Look at the entries below and restate word for word the lines from the first through the one that has "## Dependencies".

[Opening Task input section]

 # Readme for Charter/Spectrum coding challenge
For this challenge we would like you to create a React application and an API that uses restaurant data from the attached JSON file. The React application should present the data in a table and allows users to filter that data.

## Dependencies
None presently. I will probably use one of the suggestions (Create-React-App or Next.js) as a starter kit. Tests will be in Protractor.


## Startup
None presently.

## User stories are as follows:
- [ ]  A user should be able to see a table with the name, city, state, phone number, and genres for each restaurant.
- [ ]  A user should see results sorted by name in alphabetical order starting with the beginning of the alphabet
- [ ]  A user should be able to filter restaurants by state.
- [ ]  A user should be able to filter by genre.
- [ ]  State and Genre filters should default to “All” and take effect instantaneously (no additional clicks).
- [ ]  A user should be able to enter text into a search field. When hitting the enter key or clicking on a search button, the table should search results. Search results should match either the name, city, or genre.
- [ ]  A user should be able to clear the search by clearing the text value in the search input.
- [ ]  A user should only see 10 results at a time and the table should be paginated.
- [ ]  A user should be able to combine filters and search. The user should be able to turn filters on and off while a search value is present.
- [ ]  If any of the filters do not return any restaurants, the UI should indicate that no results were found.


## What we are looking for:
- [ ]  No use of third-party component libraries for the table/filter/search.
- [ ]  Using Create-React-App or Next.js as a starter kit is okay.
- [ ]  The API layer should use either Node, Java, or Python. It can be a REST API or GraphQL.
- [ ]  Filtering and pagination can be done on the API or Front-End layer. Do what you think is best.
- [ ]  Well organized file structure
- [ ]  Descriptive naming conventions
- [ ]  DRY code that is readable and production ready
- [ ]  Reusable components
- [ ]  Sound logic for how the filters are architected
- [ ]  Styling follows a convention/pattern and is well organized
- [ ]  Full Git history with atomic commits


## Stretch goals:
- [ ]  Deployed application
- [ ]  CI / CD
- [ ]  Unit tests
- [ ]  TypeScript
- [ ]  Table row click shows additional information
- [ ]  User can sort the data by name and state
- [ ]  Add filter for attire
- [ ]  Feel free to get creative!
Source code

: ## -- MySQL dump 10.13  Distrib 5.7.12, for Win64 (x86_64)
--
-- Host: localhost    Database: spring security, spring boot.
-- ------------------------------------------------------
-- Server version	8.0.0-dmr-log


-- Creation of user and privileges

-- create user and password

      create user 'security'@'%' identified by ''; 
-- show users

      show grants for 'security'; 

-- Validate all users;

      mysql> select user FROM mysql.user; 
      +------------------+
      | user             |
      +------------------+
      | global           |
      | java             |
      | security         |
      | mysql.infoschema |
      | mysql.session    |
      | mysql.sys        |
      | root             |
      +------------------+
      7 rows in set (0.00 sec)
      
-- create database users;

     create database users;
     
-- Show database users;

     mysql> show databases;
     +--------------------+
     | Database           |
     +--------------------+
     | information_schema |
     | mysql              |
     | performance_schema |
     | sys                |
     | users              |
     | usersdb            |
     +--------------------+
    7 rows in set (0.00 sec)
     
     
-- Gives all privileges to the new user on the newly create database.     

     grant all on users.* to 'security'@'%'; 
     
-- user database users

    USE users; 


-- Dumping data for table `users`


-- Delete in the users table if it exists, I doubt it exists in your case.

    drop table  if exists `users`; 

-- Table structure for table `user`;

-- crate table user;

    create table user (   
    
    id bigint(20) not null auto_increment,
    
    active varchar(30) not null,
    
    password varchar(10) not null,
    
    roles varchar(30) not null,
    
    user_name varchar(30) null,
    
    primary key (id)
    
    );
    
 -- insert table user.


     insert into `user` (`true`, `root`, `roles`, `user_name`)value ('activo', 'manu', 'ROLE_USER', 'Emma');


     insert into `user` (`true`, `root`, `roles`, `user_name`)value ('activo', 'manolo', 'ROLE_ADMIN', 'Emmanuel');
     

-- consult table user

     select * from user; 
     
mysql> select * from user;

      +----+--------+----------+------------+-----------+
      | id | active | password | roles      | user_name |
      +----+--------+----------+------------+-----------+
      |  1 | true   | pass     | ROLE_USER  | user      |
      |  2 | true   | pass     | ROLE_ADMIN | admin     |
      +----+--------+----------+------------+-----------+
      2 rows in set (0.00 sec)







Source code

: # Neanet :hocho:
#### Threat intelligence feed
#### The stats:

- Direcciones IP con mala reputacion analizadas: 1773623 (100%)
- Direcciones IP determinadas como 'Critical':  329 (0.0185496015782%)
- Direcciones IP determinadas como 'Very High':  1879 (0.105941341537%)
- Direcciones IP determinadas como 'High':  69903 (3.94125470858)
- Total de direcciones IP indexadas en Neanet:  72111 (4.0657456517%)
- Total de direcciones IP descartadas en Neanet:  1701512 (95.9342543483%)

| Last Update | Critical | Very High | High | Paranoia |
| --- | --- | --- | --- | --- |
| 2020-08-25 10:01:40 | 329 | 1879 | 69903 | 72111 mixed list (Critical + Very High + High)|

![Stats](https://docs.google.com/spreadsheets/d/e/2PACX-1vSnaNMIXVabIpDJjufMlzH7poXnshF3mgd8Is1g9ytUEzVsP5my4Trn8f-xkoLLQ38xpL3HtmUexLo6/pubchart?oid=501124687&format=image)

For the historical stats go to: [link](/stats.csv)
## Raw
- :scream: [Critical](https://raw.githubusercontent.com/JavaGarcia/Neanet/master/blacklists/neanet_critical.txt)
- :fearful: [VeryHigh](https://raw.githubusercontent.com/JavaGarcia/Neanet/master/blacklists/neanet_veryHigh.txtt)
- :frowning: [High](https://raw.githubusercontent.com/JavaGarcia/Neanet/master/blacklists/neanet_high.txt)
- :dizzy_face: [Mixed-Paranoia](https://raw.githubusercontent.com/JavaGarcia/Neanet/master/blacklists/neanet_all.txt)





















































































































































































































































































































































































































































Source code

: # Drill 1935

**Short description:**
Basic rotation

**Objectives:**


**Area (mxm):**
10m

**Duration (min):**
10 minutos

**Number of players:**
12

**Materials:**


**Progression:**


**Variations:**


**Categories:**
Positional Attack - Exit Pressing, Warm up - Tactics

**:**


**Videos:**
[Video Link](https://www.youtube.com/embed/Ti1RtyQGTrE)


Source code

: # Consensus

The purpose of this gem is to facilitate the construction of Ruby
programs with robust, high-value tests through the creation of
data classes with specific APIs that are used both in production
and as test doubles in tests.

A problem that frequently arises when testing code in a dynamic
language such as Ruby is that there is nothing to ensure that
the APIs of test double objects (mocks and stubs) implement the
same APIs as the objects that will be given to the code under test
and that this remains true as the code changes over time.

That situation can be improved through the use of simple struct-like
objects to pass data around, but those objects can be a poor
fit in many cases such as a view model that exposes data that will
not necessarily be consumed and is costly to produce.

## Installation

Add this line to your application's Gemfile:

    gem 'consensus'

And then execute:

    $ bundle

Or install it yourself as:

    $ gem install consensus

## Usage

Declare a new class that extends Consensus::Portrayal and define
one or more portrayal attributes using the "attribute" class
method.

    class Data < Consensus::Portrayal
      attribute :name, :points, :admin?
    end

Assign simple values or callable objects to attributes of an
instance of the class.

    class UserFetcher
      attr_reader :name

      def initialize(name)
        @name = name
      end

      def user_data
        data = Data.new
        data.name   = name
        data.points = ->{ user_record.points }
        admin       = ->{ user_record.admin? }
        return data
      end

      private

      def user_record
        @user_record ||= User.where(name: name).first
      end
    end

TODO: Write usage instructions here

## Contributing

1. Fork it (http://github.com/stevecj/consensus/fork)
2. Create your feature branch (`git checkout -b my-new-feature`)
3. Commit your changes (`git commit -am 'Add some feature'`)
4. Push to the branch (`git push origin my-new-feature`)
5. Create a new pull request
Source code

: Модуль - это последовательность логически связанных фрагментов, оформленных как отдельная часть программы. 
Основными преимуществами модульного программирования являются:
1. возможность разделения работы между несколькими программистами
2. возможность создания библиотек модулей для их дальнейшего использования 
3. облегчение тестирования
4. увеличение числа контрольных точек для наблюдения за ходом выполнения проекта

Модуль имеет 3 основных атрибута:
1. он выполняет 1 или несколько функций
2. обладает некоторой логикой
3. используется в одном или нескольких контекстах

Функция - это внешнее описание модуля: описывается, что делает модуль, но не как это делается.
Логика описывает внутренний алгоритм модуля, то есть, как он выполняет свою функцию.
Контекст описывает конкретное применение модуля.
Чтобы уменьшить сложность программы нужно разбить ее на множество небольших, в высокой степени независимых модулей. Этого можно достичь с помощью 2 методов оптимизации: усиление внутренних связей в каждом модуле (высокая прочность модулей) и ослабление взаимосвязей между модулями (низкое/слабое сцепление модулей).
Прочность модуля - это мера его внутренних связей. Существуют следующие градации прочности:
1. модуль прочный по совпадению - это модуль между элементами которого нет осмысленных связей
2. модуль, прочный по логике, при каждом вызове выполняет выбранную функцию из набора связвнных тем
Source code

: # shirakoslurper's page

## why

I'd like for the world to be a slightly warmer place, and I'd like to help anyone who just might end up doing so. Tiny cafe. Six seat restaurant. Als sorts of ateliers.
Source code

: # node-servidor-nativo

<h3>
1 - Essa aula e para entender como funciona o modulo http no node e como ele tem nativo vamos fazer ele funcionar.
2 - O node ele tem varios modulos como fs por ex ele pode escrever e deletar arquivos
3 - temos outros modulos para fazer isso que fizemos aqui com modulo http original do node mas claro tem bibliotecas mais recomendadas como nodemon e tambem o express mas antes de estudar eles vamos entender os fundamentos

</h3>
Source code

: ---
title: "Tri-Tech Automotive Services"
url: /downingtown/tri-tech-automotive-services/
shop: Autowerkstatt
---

[Closing Task input section]

_Answer to this exercise_
 # Readme for Charter/Spectrum coding challenge
For this challenge we would like you to create a React application and an API that uses restaurant data from the attached JSON file. The React application should present the data in a table and allows users to filter that data.

## Dependencies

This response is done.